February 15, 2019
Can the Presidential Alarm System be Hacked?
February 15, 2019
The autumn of 2018 brought something new to the general alert system of the United States. While the country’s old Emergency Alert System (EAS) that’s been in place for decades is still in use, a process for using text message alerts was added. The first test of what has been dubbed the Presidential Alert System appeared to be a success.Alerts by text are nothing new. Early 21st century legislation made it possible for states and other jurisdictions to set up emergency warning systems for their areas. The National Weather Service already has an opt-in system of this nature that sometimes interlines with these regional and state systems. What is different now is the idea of a system that operates on the federal level. Specific carriers participated in the October 2018 test, with plans to roll out the program across all wireless providers. Even as the test results continue to be examined, concerns about this approach have arisen. It is possible for this new initiative to be hacked and used without proper authorization? Unfortunately, the answer is yes. Who’s Overseeing the System?

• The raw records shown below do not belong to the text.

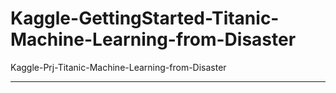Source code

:# Kaggle-GettingStarted-Titanic-Machine-Learning-from-Disaster
Kaggle-Prj-Titanic-Machine-Learning-from-Disaster


-------

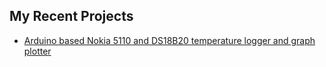 ## My Recent Projects

- <a href="https://wunderwaffez.github.io/5110_temp_logger/5110_temp_logger">Arduino based Nokia 5110 and DS18B20 temperature logger and graph plotter</a>
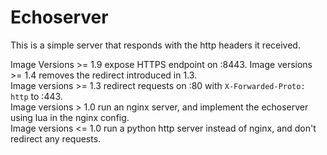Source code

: # Echoserver

This is a simple server that responds with the http headers it received.

Image Versions >= 1.9 expose HTTPS endpoint on :8443.
Image versions >= 1.4 removes the redirect introduced in 1.3.  
Image versions >= 1.3 redirect requests on :80 with `X-Forwarded-Proto: http` to :443.  
Image versions > 1.0 run an nginx server, and implement the echoserver using lua in the nginx config.  
Image versions <= 1.0 run a python http server instead of nginx, and don't redirect any requests.
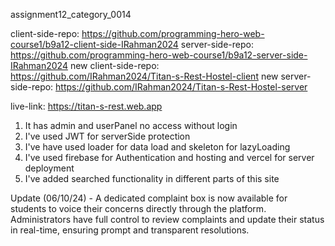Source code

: assignment12_category_0014

client-side-repo: https://github.com/programming-hero-web-course1/b9a12-client-side-IRahman2024
server-side-repo: https://github.com/programming-hero-web-course1/b9a12-server-side-IRahman2024
new client-side-repo: https://github.com/IRahman2024/Titan-s-Rest-Hostel-client
new server-side-repo: https://github.com/IRahman2024/Titan-s-Rest-Hostel-server

live-link: https://titan-s-rest.web.app

1. It has admin and userPanel no access without login
2. I've used JWT for serverSide protection
3. I've have used loader for data load and skeleton for lazyLoading
4. I've used firebase for Authentication and hosting and vercel for server deployment
5. I've added searched functionality in different parts of this site

Update (06/10/24) - A dedicated complaint box is now available for students to voice their concerns directly through the platform. Administrators have full control to review complaints and update their status in real-time, ensuring prompt and transparent resolutions.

What’s more properly known as the Wireless Emergency Alert (WEA) system operates under the auspices of the Federal Emergency Management Agency. Specifically, WEA is a new component in FEMA’s Integrated Public Alert and Warning System. The existing system made use of radio and television to alert the public to impending emergencies. In many areas, it coordinates with localized emergency warning measures such as emergency sirens.FEMA’s objective is simple: tap into what has become a major communication source. With such a high percentage of the population carrying smartphones with them everywhere, the WEA has the potential to make contact with and share quick information about the nature of the emergency. As with the older components, the goal is for this new addition to increase the odds of citizens to seek shelter, evacuate, or otherwise take actions to protect themselves and their loved ones. What Sort of Attacks Do Experts Think Could Happen?Hacking can result from a number of actions taken on the part of the hacker. One of the most common is to break or emulate the encryption of the message. This is because the encryption is what preserves the integrity of the message itself. Essentially, the hacker breaks the encryption and either uses it to manipulate the wording of a text, or creates an entirely new one. This creates the potential for two types of threats: 1. Altering an Outgoing Message
In this scenario, the hacker changes the wording so that the intended meaning is skewed. If done quickly, there will be several seconds before the changes are detected. In the meantime, it’s possible for tens of millions of citizens to see and react to the falsified message.2. Creating a Completely Bogus Message
The hacker breaks into the system and creates a message from scratch. It could take the form of announcing a phony emergency, or it could be worded as if it’s coming directly from a high-ranking government official. Given that part of the public backlash about the WEA has to do with detractors’ claims that the Trump Administration is invading their privacy with text messages, it’s safe to say a substantial number of people would accept the message as real and react in a less than constructive manner.Reservations about the WEA don’t rest solely on potential hacks. There’s also concern that the channel of communication would be abused for personal or political gain by a member of the current or future administrations. Are There Any Historical Precedents?TV and radio alerts to have the advantage of more vetting before being released on the air, but sometimes fall victim to hacking also. Email and text messaging currently are more vulnerable than their counterparts. Here are some examples of how both approaches have been abused.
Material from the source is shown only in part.